WHAT TO WORK ON: Where the string "檢視來檢視與您所檢視專案中任務相關聯的所有里程碑" occurs in a line of the data below, that line should be copied.

Collection entries:

*****

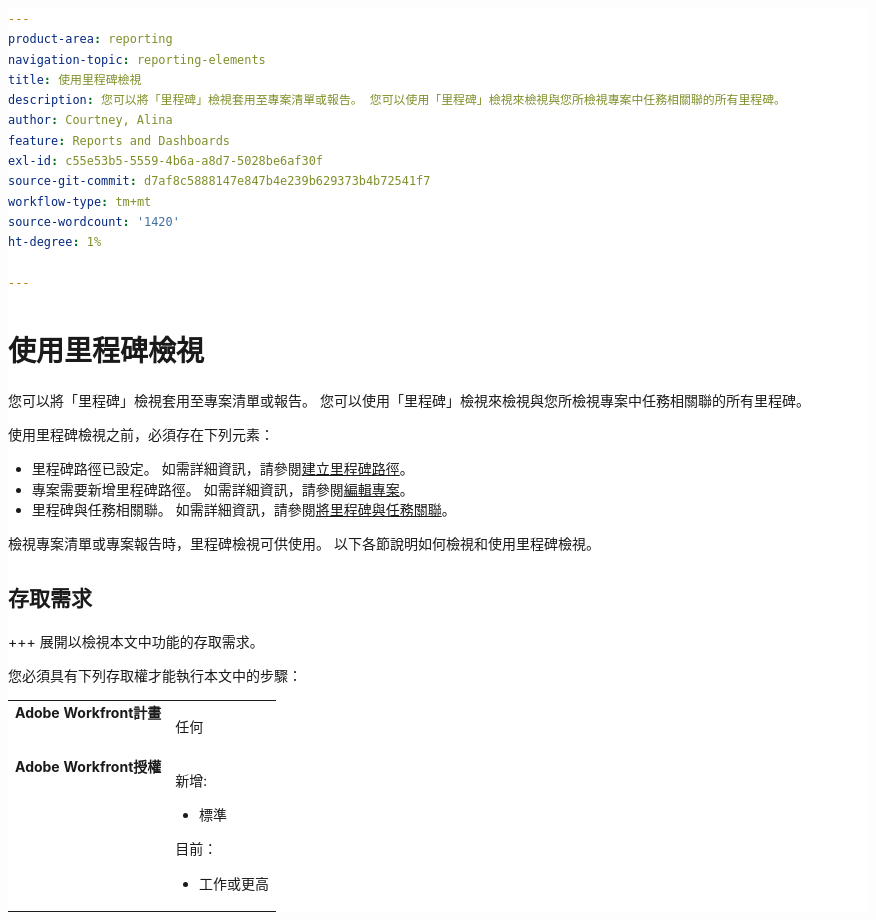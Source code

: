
 ```yaml
---
product-area: reporting
navigation-topic: reporting-elements
title: 使用里程碑檢視
description: 您可以將「里程碑」檢視套用至專案清單或報告。 您可以使用「里程碑」檢視來檢視與您所檢視專案中任務相關聯的所有里程碑。
author: Courtney, Alina
feature: Reports and Dashboards
exl-id: c55e53b5-5559-4b6a-a8d7-5028be6af30f
source-git-commit: d7af8c5888147e847b4e239b629373b4b72541f7
workflow-type: tm+mt
source-wordcount: '1420'
ht-degree: 1%

---
```


# 使用里程碑檢視







您可以將「里程碑」檢視套用至專案清單或報告。 您可以使用「里程碑」檢視來檢視與您所檢視專案中任務相關聯的所有里程碑。

使用里程碑檢視之前，必須存在下列元素：

* 里程碑路徑已設定。 如需詳細資訊，請參閱[建立里程碑路徑](../../../administration-and-setup/customize-workfront/configure-approval-milestone-processes/create-milestone-path.md)。
* 專案需要新增里程碑路徑。 如需詳細資訊，請參閱[編輯專案](/help/quicksilver/manage-work/projects/manage-projects/edit-projects.md)。
* 里程碑與任務相關聯。 如需詳細資訊，請參閱[將里程碑與任務關聯](../../../manage-work/tasks/manage-tasks/associate-milestones-with-tasks.md)。

檢視專案清單或專案報告時，里程碑檢視可供使用。 以下各節說明如何檢視和使用里程碑檢視。

## 存取需求

+++ 展開以檢視本文中功能的存取需求。

您必須具有下列存取權才能執行本文中的步驟：

<table style="table-layout:auto"> 
 <col> 
 </col> 
 <col> 
 </col> 
 <tbody> 
  <tr> 
   <td role="rowheader"><strong>Adobe Workfront計畫</strong></td> 
   <td> <p>任何</p> </td> 
  </tr> 
  <tr> 
   <td role="rowheader"><strong>Adobe Workfront授權</strong></td> 
   <td> 
      <p>新增:</p>
         <ul>
         <li><p>標準</p></li>
         </ul>
      <p>目前：</p>
         <ul>
         <li><p>工作或更高</p></li>
         </ul>
   </td>
  </tr>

*****

RESULT OF THIS TASK:
description: 您可以將「里程碑」檢視套用至專案清單或報告。 您可以使用「里程碑」檢視來檢視與您所檢視專案中任務相關聯的所有里程碑。
您可以將「里程碑」檢視套用至專案清單或報告。 您可以使用「里程碑」檢視來檢視與您所檢視專案中任務相關聯的所有里程碑。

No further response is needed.